State the count of lines in this material that hold the string "chamada" and add nothing.

Dataset -

===

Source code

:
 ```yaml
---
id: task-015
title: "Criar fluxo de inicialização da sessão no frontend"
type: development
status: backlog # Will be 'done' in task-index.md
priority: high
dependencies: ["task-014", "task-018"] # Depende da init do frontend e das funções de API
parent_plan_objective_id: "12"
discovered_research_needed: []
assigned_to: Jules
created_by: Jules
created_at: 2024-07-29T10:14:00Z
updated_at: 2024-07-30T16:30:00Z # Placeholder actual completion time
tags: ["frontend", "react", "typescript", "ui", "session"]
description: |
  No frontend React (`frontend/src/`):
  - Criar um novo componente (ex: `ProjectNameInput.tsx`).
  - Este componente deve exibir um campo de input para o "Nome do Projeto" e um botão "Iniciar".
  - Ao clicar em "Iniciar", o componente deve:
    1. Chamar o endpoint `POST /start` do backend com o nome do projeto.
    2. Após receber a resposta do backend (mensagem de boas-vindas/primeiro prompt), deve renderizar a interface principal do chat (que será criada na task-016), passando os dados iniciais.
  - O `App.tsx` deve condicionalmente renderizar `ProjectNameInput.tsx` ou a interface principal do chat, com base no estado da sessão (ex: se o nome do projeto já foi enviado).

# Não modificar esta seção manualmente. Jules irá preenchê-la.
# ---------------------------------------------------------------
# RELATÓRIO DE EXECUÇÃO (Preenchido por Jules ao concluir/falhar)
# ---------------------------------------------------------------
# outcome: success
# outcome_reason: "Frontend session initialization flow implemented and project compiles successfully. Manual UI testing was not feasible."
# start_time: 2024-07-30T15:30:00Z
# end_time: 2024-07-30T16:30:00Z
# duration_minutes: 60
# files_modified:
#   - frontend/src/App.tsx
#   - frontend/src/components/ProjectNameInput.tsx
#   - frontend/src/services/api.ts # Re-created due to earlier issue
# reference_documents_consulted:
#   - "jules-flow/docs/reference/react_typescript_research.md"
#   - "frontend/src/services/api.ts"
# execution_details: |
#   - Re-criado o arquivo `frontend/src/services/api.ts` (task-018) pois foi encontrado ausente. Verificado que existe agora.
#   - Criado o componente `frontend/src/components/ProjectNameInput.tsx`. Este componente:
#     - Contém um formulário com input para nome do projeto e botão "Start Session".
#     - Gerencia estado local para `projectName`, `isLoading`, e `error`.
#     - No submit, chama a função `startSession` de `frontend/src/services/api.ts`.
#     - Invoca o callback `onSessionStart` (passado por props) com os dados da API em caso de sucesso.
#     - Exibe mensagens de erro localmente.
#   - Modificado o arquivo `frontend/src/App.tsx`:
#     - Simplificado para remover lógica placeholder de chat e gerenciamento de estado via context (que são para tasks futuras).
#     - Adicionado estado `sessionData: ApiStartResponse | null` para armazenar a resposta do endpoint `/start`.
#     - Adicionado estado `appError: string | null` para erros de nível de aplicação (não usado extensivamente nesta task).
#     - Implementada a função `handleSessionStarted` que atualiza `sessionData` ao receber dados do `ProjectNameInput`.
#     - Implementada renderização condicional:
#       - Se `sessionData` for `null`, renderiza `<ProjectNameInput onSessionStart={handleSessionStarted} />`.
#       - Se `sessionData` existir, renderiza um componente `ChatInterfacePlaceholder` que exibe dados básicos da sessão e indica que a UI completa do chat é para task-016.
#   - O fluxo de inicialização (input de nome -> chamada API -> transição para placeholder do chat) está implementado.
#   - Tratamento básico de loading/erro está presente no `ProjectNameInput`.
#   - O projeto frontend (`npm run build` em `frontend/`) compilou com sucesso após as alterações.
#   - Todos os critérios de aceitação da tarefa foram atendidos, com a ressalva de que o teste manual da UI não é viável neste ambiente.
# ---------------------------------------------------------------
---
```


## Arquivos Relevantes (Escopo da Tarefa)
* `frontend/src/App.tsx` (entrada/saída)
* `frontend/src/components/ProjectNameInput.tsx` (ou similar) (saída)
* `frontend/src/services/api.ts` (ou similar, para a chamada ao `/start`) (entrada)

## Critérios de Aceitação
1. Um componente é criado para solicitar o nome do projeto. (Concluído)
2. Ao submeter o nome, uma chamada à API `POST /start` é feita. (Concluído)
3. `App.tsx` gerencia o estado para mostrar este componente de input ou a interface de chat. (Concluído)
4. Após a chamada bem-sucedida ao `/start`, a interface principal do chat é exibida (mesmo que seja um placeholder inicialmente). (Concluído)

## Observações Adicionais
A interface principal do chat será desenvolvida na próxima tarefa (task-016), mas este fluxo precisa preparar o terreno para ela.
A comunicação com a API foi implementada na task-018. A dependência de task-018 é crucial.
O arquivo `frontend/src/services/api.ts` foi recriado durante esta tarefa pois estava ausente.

===

Response for this exercise - 4